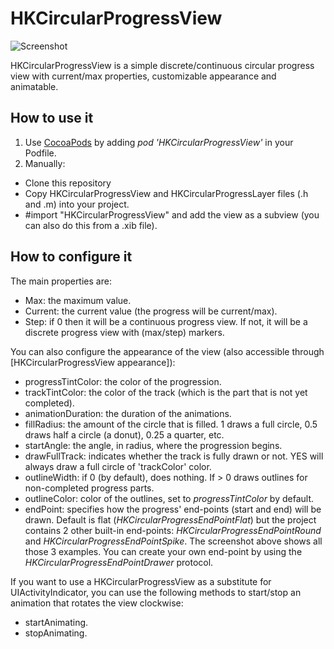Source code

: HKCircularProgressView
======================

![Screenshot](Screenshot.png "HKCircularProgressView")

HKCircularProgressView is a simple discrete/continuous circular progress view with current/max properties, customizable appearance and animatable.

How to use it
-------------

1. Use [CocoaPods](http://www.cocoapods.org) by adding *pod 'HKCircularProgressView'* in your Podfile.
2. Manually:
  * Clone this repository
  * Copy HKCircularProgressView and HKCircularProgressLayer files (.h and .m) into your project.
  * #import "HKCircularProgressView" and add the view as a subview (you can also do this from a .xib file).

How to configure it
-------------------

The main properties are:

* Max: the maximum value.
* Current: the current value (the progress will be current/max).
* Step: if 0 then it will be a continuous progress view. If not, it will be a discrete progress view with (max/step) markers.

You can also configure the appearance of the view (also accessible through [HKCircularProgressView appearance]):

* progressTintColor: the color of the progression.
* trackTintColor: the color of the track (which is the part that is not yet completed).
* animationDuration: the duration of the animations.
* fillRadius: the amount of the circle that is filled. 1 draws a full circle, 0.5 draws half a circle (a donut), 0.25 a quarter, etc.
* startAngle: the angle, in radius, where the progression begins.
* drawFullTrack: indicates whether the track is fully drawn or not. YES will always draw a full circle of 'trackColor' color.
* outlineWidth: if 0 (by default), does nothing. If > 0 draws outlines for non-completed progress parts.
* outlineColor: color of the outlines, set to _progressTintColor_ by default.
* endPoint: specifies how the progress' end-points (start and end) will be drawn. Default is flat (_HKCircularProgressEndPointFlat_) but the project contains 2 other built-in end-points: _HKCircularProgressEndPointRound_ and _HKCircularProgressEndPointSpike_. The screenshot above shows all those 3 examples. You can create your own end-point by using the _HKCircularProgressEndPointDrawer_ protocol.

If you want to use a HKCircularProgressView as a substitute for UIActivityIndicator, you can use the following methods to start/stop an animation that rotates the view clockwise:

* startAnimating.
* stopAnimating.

:::::

• Problem to solve: Out of the data above, set down the lines from the one with "Clone this repository" to the one with "to _progressTintColor_ by default.", both included, exactly as written and with no additions.

• Exercise result:
  * Clone this repository
  * Copy HKCircularProgressView and HKCircularProgressLayer files (.h and .m) into your project.
  * #import "HKCircularProgressView" and add the view as a subview (you can also do this from a .xib file).

How to configure it
-------------------

The main properties are:

* Max: the maximum value.
* Current: the current value (the progress will be current/max).
* Step: if 0 then it will be a continuous progress view. If not, it will be a discrete progress view with (max/step) markers.

You can also configure the appearance of the view (also accessible through [HKCircularProgressView appearance]):

* progressTintColor: the color of the progression.
* trackTintColor: the color of the track (which is the part that is not yet completed).
* animationDuration: the duration of the animations.
* fillRadius: the amount of the circle that is filled. 1 draws a full circle, 0.5 draws half a circle (a donut), 0.25 a quarter, etc.
* startAngle: the angle, in radius, where the progression begins.
* drawFullTrack: indicates whether the track is fully drawn or not. YES will always draw a full circle of 'trackColor' color.
* outlineWidth: if 0 (by default), does nothing. If > 0 draws outlines for non-completed progress parts.
* outlineColor: color of the outlines, set to _progressTintColor_ by default.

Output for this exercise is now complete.